Across the board, alarm bells are going off for the second-grade cohort. Grade-level placement results for early literacy skills demonstrate that students are not doing as well as their peers were before the pandemic began: 30 percent of second graders were on grade level pre-pandemic; only 24 percent were as school resumed in the fall of 2021, and there was a commensurate rise in the number of second graders who were reading below grade level, as well. Although the second-grade cohort fared better than older students in math, in general, all students saw even greater declines in math proficiency than in reading. In other words, the entire system is flashing red in terms of students’ academic performance.

This academic emergency is further exacerbated by the fact that although all student groups saw declines, not all declines were equal. Gaps between groups of students that existed before the COVID-19 pandemic only widened during the great online learning experiment, creating a sense of urgency not only for learning loss across all students, but for how inequitably that loss was borne between groups of students, and particularly for those who were already struggling.
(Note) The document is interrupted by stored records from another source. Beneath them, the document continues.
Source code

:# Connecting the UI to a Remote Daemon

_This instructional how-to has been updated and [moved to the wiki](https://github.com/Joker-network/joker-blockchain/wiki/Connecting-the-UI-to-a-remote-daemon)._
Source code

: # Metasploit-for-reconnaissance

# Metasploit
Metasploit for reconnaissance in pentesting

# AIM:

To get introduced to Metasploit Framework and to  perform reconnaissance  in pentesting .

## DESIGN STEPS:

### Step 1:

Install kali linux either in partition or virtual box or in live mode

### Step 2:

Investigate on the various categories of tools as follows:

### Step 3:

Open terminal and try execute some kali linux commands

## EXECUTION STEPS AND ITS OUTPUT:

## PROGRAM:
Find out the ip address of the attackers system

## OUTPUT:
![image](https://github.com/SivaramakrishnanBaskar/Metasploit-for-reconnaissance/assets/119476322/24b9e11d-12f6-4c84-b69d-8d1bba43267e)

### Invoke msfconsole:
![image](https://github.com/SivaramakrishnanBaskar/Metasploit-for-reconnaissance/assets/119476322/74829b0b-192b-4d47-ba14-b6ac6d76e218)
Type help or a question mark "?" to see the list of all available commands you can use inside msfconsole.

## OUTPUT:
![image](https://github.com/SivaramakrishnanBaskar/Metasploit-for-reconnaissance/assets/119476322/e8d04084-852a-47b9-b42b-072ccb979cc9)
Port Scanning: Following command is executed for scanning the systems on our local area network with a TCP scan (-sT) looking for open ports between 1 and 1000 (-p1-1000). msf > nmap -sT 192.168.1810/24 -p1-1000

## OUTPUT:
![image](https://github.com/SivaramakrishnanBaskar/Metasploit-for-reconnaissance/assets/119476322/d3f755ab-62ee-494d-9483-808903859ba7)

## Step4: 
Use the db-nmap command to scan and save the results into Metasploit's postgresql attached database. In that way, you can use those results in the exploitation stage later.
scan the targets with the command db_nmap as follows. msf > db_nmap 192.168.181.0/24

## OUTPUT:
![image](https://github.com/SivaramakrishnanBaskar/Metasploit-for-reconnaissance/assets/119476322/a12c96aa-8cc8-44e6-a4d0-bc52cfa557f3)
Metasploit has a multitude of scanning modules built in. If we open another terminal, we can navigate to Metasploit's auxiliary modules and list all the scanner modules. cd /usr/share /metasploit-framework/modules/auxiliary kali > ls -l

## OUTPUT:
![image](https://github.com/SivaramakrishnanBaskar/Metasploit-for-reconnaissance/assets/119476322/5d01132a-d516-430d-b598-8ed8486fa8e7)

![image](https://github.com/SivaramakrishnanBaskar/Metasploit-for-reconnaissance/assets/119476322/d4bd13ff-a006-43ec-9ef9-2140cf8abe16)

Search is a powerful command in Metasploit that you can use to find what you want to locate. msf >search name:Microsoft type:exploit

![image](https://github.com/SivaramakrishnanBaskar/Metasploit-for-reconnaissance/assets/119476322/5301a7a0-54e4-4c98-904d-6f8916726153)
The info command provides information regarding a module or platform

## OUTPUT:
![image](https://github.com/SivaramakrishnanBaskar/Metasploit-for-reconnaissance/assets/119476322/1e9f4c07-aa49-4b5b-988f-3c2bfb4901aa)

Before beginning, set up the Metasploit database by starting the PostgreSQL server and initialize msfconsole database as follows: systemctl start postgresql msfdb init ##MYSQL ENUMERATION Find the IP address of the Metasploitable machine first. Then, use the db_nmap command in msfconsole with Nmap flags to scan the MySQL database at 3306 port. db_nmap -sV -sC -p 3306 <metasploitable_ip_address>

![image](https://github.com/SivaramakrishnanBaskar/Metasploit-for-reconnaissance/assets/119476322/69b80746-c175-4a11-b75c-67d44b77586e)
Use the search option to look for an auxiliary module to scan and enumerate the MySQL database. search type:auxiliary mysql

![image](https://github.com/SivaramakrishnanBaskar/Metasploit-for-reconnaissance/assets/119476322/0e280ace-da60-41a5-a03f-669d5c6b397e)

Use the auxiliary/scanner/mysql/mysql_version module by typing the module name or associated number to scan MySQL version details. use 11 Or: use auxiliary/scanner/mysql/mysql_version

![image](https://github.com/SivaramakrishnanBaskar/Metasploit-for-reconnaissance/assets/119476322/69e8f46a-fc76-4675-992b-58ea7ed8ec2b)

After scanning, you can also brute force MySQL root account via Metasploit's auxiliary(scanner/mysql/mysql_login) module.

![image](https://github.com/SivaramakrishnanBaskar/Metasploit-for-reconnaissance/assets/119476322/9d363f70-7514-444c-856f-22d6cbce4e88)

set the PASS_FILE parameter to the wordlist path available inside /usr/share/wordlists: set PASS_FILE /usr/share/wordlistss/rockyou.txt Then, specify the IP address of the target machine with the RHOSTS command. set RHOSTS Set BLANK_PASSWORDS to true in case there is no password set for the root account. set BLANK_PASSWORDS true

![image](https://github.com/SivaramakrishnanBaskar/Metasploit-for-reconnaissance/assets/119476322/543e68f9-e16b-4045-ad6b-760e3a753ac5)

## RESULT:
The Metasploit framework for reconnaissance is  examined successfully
The Second-Grader Social Problem

As urgent as the academic situation is, it’s obviously only one part of a whole-child perspective. Illinois teacher Jeanette Delgado summarized the challenge succinctly: “The kindergarteners who were in my class when COVID started are now in second grade...They haven’t had time to socialize with one another.” Think about it: an entire cohort of students coming together for the first time in nearly two years with little to no experience of simply being in a physical school environment, let alone completing academic work in that environment. These students yearn to bond with their teachers and each other. They have missed out on a significant social component of growing up during the last two years - and it’s up to us to reconstitute that experience for them.

Thus, the second-grader problem is also all about constructing a safe, supportive culture to which they will return. It’s also all about collaborating with students to re-establish, teach, and reinforce the norms of being part of a school and classroom community. These classroom culture pieces must accompany academics to be successful. The good news is that educators have shown time and time again that they are up to the challenge. This time will be no different.

Supporting All Second Graders with District-Managed Tutoring

With second graders back in the building experiencing these related academic and social challenges, now is the time to get serious about one of the best research-based ways to help them catch up while providing a professional, supportive environment: district-managed tutoring.

We’ve known that tutoring works for a long time. When instituted systemically, in school during the day, with teachers and trained paraprofessionals (versus after school programs with community volunteers, for example), and especially when targeted toward younger learners, effective tutoring programs have been shown to have a large effect size on student achievement.

Here’s another wrinkle (and a scary thought): What if 2021 standardized testing results are statistically useless due to low participation rates and/or skewed results? What if the true performance of students across all grade levels is even worse than we think it is? All the more reason to embed systemic tutoring in school during the day that supports, rather than supplants (as in a pull-out fashion) primary instruction, and to combine the tutoring with supportive environments that also tutor students in building relationships and executive functioning skills. That’s a one-two punch powerful enough to help your second graders, and all of your other students, for that matter.

The Second-Grader Opportunity

It’s glass half-full time. What if the second-grader problem is really a second-grader opportunity? Necessity is the mother of invention, after all, and the need for innovative, systemic intervention has never been greater. Now is the time to reconceptualize your programming in light of both academic and emotional support, and the perfect setting in which to embed both of those areas may indeed be a systemic, district-managed tutoring program that helps close gaps and helps all students move forward together.